In October 2020, 6 million small businesses in the UK declared they were in a precarious position. This left 16 million jobs at risk.
There were 190,000 retail jobs lost in the year from March 2020.
It’s felt pretty gloomy.
Good news is not all good news
There are green shoots, with a stock market recovery, household savings on the increase, and more staff being hired. The easing in lockdown requirements has seen a release of pent-up demand for shopping and eating, and drinking outside the home.
But here’s why you might have a worry.
Nearly half a million companies were launched from March to September last year. An increase of nearly 10% on the previous year.
Noisy just got noisier
New things tend to make more noise. New things tend to be shiny and attract attention, turn people’s heads.

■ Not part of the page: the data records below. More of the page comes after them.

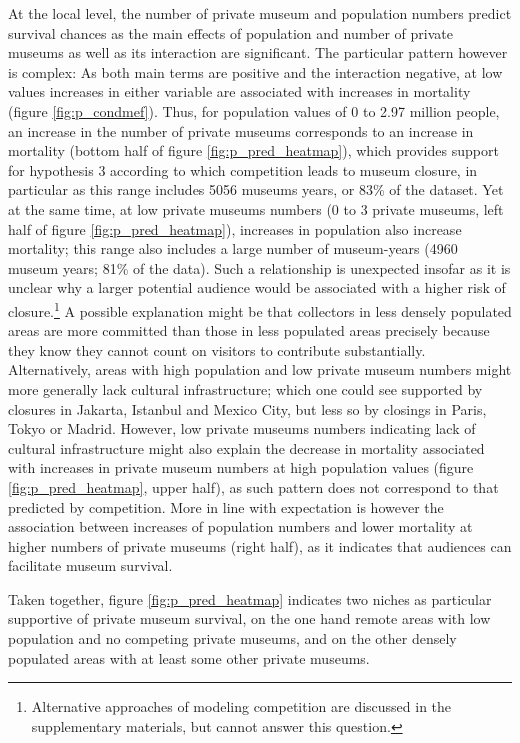 \documentclass[12pt]{article}
\begin{document}
At the local level, the number of private museum and population numbers predict survival chances as the main effects of population and number of private museums as well as its interaction are significant.
The particular pattern however is complex:
As both main terms are positive and the interaction negative, at low values increases in either variable are associated with increases in mortality (figure \ref{fig:p_condmef}).
Thus, for population values of 0 to 2.97 million people, an increase in the number of private museums corresponds to an increase in mortality (bottom half of figure \ref{fig:p_pred_heatmap}), which provides support for hypothesis 3 according to which competition leads to museum closure, in particular as this range includes 5056 museums years, or 83\% of the dataset. 
Yet at the same time, at low private museums numbers (0 to 3 private museums, left half of figure \ref{fig:p_pred_heatmap}), increases in population also increase mortality; this range also includes a large number of museum-years (4960 museum years; 81\% of the data).
Such a relationship is unexpected insofar as it is unclear why a larger potential audience would be associated with a higher risk of closure.\footnote{Alternative approaches of modeling competition are discussed in the supplementary materials, but cannot answer this question.}
A possible explanation might be that collectors in less densely populated areas are more committed than those in less populated areas precisely because they know they cannot count on visitors to contribute substantially.
Alternatively, areas with high population and low private museum numbers might more generally lack cultural infrastructure; which one could see supported by closures in Jakarta, Istanbul and Mexico City, but less so by closings in Paris, Tokyo or Madrid.
However, low private museums numbers indicating lack of cultural infrastructure might also explain the decrease in mortality associated with increases in private museum numbers at high population values (figure \ref{fig:p_pred_heatmap}, upper half), as such pattern does not correspond to that predicted by competition.
More in line with expectation is however the association between increases of population numbers and lower mortality at higher numbers of private museums (right half), as it indicates that audiences can facilitate museum survival.


Taken together, figure \ref{fig:p_pred_heatmap} indicates two niches as particular supportive of private museum survival, on the one hand remote areas with low population and no competing private museums, and on the other densely populated areas with at least some other private museums.
\end{document}
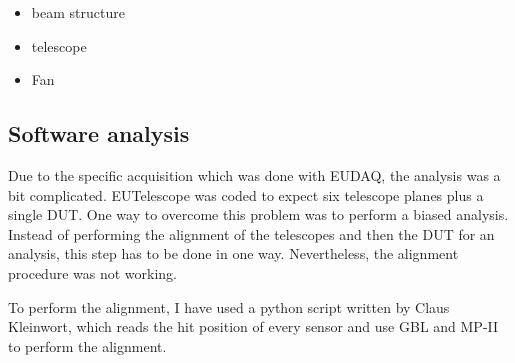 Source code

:     \begin{itemize}
      \item beam structure
      \item telescope
      \item Fan
    \end{itemize}
    \begin{figure}
    \end{figure}

    \subsection{Software analysis}

    Due to the specific acquisition which was done with EUDAQ, the analysis was a bit complicated.
    EUTelescope was coded to expect six telescope planes plus a single DUT.
    One way to overcome this problem was to perform a biased analysis.
    Instead of performing the alignment of the telescopes and then the DUT for an analysis, this step has to be done in one way.
    Nevertheless, the alignment procedure was not working.

    To perform the alignment, I have used a python script written by Claus Kleinwort, which reads the hit position of every sensor and use GBL and MP-II to perform the alignment.

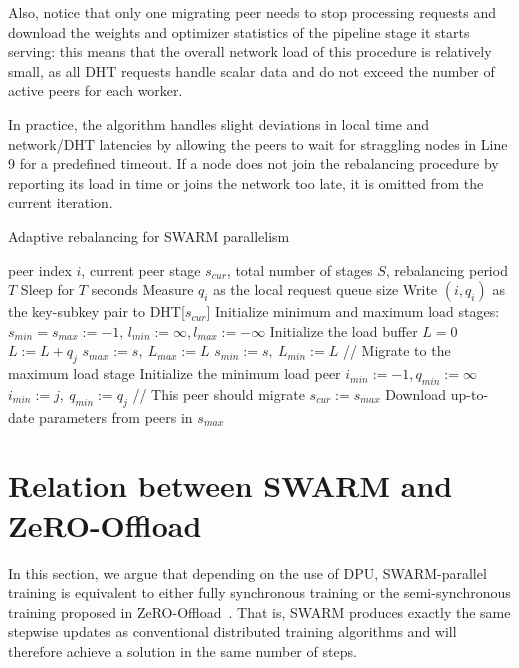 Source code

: Also, notice that only one migrating peer needs to stop processing requests and download the weights and optimizer statistics of the pipeline stage it starts serving: this means that the overall network load of this procedure is relatively small, as all DHT requests handle scalar data and do not exceed the number of active peers for each worker.

In practice, the algorithm handles slight deviations in local time and network/DHT latencies by allowing the peers to wait for straggling nodes in Line 9 for a predefined timeout. If a node does not join the rebalancing procedure by reporting its load in time or joins the network too late, it is omitted from the current iteration. 



\begin{algorithm}
  \caption{Adaptive rebalancing for SWARM parallelism}
  \label{alg:adaptive_rebalancing}
\begin{algorithmic}[1]
  \INPUT peer index $i$, current peer stage $s_{cur}$, total number of stages $S$, rebalancing period $T$
  \STATE Sleep for $T$ seconds
  \STATE Measure $q_i$ as the local request queue size
  \STATE Write $(i, q_i)$ as the key-subkey pair to DHT[$s_{cur}$]
  \STATE Initialize minimum and maximum load stages: $s_{min}=s_{max}:=-1$,
  \STATE $l_{min}:=\infty, l_{max}:=-\infty$
  \STATE Initialize the load buffer $L = 0$
  \STATE $L:=L+q_j$
  \ENDFOR 
  \STATE $s_{max}:=s,\ L_{max}:=L$
  \ENDIF
  \STATE $s_{min}:=s,\ L_{min}:=L$
  \ENDIF
  \ENDFOR
  \STATE // Migrate to the maximum load stage
  \STATE Initialize the minimum load peer $i_{min}:=-1,q_{min}:=\infty$
  \STATE $i_{min}:=j,\ q_{min}:=q_j$
  \ENDIF
  \ENDFOR
  \STATE // This peer should migrate
  \STATE $s_{cur}:=s_{max}$
  \STATE Download up-to-date parameters from peers in $s_{max}$
  \ENDIF
  \ENDIF
  \ENDWHILE
\end{algorithmic}
\end{algorithm}

\section{Relation between SWARM and ZeRO-Offload}\label{appendix:equivalence}
\vspace{2pt}

In this section, we argue that depending on the use of DPU, SWARM-parallel training is equivalent to either fully synchronous training or the semi-synchronous training proposed in ZeRO-Offload~\citep{zerooffload}.
That is, SWARM produces exactly the same stepwise updates as conventional distributed training algorithms and will therefore achieve a solution in the same number of steps.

How are you going to remind them that you exist?
It’s not about money
As smaller business owners, throwing money at something isn’t going to be an option. Even if you had a magic money tree surely it would still be important to make a good return on your investment?
What causes the Dragons to say “I’m out”?
I loathe Dragon’s Den, mainly because I hate cringing at seeing other people’s mistakes play out on screen. On the occasions I’ve watched it through my fingers, there are three things that seem to make the Dragons opt out:
- A bad product, particularly a bad product demonstration
- Not knowing your numbers, especially when they don’t stand up to inspection
- A boring story
And really the story is the first thing. If they don’t grab them with the story, they’re constantly battling up a hill after that. Of course, a good story won’t help them if the product is rubbish or the financials stack up, but it sets them off on a better foot.
The reasons behind that are simple.
Great stories make us care
The people you really want to reach, the ones you want what you do to resonate with, the’re not going to be persuaded by facts. They want to know your story. Great stories are the backbone of every winning idea.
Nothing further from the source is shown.